Unaware as I was of this custom, I thought the woman next to me - a Lady, as it happens - was unbelievably rude when, in the midst of one of my highly entertaining anecdotes, she turned her back on me and started talking to the man on her other side. “... and then the waiter shouted: I've only got one pair of hands!” The denoument of my story was left in the ether, and then the woman to my right asked me if I'd come far.
Anyway, Maj Gen Cowan knows all about “turning”, and has taken it upon himself to be the British army's etiquette expert. The man who commanded troops in Iraq and Afghanistan is now giving orders of a more delicate nature, instructing officers on such topics as table manners, and how to host a successful dinner party.

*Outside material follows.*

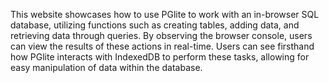 This website showcases how to use PGlite to work with an in-browser SQL database, utilizing functions such as creating tables, adding data, and retrieving data through queries. By observing the browser console, users can view the results of these actions in real-time. Users can see firsthand how PGlite interacts with IndexedDB to perform these tasks, allowing for easy manipulation of data within the database.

In a letter which he sent to a handful of colleagues, but has now got a vastly wider airing, he rails against “frankly barbaric techniques” of eating in the officers' mess, and says that “the practice of serving rolls and sandwiches in the mess has to stop. A gentleman or lady,” he adds, “uses a knife and fork.”

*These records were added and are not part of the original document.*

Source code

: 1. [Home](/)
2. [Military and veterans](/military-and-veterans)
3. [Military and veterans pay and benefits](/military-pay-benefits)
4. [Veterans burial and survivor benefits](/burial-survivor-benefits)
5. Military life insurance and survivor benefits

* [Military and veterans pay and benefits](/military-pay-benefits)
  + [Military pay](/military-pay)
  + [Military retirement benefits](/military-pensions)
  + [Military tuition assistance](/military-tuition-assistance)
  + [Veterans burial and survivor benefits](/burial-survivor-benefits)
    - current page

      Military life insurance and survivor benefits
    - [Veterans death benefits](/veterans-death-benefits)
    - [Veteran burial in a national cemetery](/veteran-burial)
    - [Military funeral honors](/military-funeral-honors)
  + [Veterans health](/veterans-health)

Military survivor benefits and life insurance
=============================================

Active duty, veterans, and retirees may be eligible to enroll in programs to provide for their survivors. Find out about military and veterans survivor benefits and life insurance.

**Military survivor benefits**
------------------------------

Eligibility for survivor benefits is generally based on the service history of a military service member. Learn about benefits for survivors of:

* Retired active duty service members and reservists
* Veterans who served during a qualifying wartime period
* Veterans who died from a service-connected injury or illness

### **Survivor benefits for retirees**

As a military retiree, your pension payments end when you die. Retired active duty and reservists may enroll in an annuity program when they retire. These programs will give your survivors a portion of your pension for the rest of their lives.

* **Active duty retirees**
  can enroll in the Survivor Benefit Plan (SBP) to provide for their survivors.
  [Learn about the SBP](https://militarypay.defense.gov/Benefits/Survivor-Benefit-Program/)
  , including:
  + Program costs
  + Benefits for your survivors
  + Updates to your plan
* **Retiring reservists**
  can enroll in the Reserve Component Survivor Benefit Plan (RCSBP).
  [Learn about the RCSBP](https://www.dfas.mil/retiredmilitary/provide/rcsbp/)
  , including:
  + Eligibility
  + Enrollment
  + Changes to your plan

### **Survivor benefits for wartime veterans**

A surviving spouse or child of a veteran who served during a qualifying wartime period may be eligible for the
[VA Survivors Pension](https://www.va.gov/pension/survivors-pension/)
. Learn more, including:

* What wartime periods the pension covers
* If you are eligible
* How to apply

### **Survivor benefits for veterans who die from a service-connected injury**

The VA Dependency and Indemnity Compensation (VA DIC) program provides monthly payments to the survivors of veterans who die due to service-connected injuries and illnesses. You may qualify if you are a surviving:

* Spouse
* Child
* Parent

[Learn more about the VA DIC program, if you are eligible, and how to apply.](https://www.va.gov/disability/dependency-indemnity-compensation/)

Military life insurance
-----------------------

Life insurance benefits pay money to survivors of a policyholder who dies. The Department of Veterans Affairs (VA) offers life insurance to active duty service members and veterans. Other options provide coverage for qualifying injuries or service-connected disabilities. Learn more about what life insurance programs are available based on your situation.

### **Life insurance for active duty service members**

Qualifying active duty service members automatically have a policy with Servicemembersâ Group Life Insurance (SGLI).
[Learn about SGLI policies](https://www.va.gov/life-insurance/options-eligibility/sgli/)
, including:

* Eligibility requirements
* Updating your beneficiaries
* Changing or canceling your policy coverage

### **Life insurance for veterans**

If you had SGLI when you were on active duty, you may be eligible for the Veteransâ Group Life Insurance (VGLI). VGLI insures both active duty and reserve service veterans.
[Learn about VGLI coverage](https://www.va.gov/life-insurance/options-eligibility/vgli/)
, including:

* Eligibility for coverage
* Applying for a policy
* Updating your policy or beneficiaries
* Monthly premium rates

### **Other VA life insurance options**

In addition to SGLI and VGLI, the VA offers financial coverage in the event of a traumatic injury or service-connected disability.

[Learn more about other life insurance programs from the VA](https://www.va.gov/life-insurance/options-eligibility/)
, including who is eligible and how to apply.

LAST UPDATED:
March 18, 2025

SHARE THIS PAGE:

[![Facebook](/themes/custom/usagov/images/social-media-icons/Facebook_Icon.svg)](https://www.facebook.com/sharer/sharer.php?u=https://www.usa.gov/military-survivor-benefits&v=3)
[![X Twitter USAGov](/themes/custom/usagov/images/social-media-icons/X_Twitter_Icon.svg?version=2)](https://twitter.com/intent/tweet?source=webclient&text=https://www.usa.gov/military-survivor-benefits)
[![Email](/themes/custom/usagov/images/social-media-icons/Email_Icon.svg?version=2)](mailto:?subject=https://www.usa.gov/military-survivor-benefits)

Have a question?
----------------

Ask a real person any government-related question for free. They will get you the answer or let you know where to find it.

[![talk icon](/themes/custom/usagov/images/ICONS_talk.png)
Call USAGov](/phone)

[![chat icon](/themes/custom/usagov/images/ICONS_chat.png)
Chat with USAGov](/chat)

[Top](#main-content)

The temptation, of course, is to regard Maj Gen Cowan as a throwback to the time of Empire, his strictures having no place in the modern world. But society without rules doesn't function, and etiquette - a word that itself speaks of a bygone era - is merely about showing respect and putting others at ease. Very often, too, the customs and practice make good sense. “Turning” may sound like a bit of a performance, but it's done for very good, practical reason (and not just so that someone doesn't have to listen to me all night.)
But times change, and the rules must reflect the mores of the age. My 2014 version of the Major General's advice for dinner party behaviour would be less about how to hold your knife and fork, but would include the following: never mention how much your house is now worth, don't talk about your journey into work, or about schools to people without children, and refrain from looking mid-conversation at your text messages. And I am grateful to Debrett's, the experts on all such matters, for this one, a particular bugbear of mine: “Texting to say you are running late does not stop it being bad manners because you are still late.” Or, as Major General Cowan would have it, punctuality means politeness. Yes, Sir!